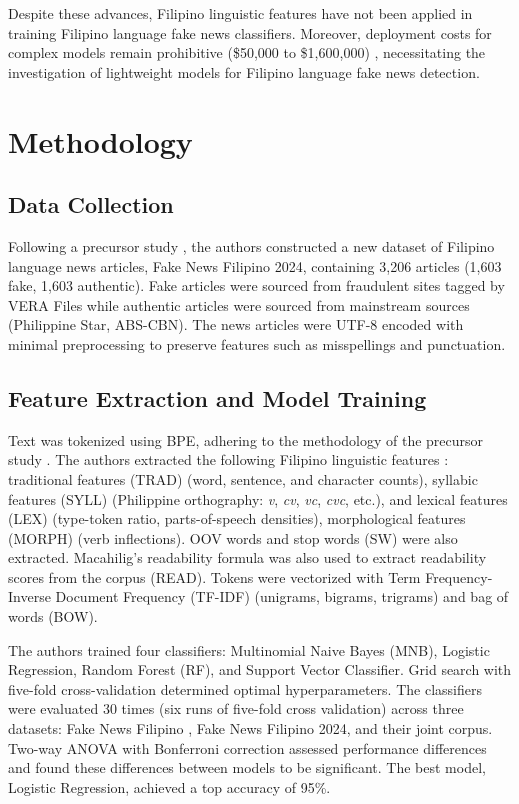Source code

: \documentclass[conference]{IEEEtran}
\begin{document}
Despite these advances, Filipino linguistic features have not been applied in training Filipino language fake news classifiers. Moreover, deployment costs for complex models remain prohibitive (\$50,000 to \$1,600,000) \cite{b4}, necessitating the investigation of lightweight models for Filipino language fake news detection.

\section{Methodology}

\subsection{Data Collection}
Following a precursor study \cite{b3}, the authors constructed a new dataset of Filipino language news articles, Fake News Filipino 2024, containing 3,206 articles (1,603 fake, 1,603 authentic). Fake articles were sourced from fraudulent sites tagged by VERA Files while authentic articles were sourced from mainstream sources (Philippine Star, ABS-CBN). The news articles were UTF-8 encoded with minimal preprocessing to preserve features such as misspellings and punctuation.

\subsection{Feature Extraction and Model Training}
Text was tokenized using BPE, adhering to the methodology of the precursor study \cite{b3}. The authors extracted the following Filipino linguistic features \cite{b8,b9,b10}: traditional features (TRAD) (word, sentence, and character counts), syllabic features (SYLL) (Philippine orthography: \textit{v}, \textit{cv}, \textit{vc}, \textit{cvc}, etc.), and lexical features (LEX) (type-token ratio, parts-of-speech densities), morphological features (MORPH) (verb inflections). OOV words and stop words (SW) were also extracted. Macahilig's readability formula \cite{b10} was also used to extract readability scores from the corpus (READ). Tokens were vectorized with Term Frequency-Inverse Document Frequency (TF-IDF) (unigrams, bigrams, trigrams) and bag of words (BOW).

The authors trained four classifiers: Multinomial Naive Bayes (MNB), Logistic Regression, Random Forest (RF), and Support Vector Classifier. Grid search with five-fold cross-validation determined optimal hyperparameters. The classifiers were evaluated 30 times (six runs of five-fold cross validation) across three datasets: Fake News Filipino \cite{b3}, Fake News Filipino 2024, and their joint corpus. Two-way ANOVA with Bonferroni correction assessed performance differences and found these differences between models to be significant. The best model, Logistic Regression, achieved a top accuracy of 95\%.
\end{document}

───

WHAT THIS TASK INVOLVES :: Look for the word "subsection" throughout the material above and copy every line that has it.

RESULT OF THIS EXERCISE ::
\subsection{Data Collection}
\subsection{Feature Extraction and Model Training}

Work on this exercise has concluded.